Report the count of lines in the listing below that include the string "github", with no other text.

INFORMATION PROVIDED section start

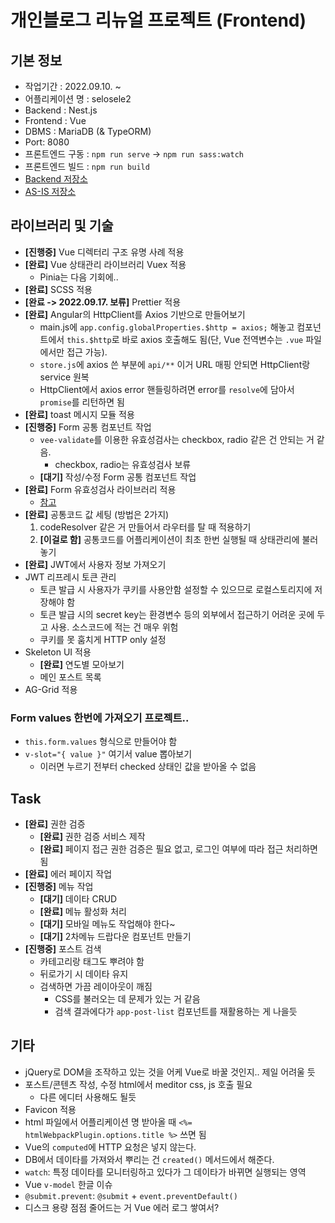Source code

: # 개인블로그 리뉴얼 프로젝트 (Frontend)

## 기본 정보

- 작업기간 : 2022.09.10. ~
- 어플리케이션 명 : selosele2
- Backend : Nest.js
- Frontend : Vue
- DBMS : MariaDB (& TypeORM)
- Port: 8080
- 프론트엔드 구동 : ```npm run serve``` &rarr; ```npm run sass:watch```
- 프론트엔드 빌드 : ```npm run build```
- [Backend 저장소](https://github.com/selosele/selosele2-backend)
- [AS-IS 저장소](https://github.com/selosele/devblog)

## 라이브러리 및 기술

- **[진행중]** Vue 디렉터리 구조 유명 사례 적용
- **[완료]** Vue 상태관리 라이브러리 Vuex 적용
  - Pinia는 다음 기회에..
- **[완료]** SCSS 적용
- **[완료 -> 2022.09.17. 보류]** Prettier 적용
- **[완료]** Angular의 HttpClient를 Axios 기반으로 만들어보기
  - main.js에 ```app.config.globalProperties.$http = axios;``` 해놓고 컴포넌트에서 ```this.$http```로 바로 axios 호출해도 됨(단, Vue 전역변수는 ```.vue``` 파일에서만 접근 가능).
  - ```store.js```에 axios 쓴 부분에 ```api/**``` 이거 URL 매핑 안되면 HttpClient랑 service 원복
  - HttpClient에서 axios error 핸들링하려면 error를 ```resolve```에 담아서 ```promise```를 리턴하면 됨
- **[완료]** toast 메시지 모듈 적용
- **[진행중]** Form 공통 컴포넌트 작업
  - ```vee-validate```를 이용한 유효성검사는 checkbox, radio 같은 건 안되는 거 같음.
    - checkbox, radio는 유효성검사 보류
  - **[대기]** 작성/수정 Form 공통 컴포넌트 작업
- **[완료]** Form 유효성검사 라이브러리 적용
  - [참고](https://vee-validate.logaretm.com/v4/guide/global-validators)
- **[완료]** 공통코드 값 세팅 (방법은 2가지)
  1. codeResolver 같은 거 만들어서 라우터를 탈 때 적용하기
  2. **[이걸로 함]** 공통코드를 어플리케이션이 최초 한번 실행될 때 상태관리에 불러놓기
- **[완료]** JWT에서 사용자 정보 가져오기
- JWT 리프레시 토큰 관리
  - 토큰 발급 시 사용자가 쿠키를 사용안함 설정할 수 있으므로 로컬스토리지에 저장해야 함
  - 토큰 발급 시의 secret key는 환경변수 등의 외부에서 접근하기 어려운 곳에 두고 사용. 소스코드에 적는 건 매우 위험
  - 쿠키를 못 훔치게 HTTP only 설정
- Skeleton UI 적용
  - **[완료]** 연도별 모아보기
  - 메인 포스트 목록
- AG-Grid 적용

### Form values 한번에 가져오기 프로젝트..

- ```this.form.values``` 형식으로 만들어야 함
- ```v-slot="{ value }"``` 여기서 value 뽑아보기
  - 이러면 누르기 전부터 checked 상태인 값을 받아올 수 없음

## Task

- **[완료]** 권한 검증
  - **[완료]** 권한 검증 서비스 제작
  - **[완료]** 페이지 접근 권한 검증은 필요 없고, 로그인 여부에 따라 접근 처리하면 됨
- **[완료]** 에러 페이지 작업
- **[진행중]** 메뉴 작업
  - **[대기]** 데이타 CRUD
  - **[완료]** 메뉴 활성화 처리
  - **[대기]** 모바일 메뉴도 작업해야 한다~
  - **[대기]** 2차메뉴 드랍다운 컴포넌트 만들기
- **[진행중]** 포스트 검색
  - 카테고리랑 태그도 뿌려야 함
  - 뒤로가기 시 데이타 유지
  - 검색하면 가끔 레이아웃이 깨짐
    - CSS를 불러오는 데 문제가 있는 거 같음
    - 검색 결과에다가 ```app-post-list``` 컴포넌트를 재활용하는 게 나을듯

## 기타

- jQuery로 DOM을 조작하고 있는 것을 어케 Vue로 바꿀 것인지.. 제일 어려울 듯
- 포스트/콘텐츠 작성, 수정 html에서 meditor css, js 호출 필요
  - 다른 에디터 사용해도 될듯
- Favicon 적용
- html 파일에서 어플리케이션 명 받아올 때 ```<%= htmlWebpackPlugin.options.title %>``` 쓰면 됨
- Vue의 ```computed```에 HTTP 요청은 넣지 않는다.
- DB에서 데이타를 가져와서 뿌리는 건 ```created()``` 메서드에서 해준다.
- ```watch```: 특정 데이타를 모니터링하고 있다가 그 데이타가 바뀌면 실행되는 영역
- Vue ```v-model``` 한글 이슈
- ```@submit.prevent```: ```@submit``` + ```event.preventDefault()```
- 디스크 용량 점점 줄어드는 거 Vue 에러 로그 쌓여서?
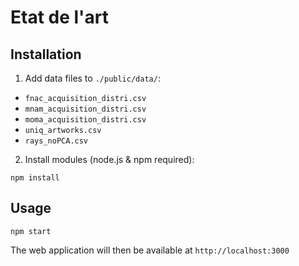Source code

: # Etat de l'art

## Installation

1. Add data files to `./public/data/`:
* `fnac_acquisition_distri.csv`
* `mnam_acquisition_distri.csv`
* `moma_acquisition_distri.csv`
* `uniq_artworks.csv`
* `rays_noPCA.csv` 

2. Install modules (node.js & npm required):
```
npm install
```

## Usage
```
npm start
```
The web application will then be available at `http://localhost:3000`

INFORMATION PROVIDED section end

REPLY TO THE EXERCISE ▸ 2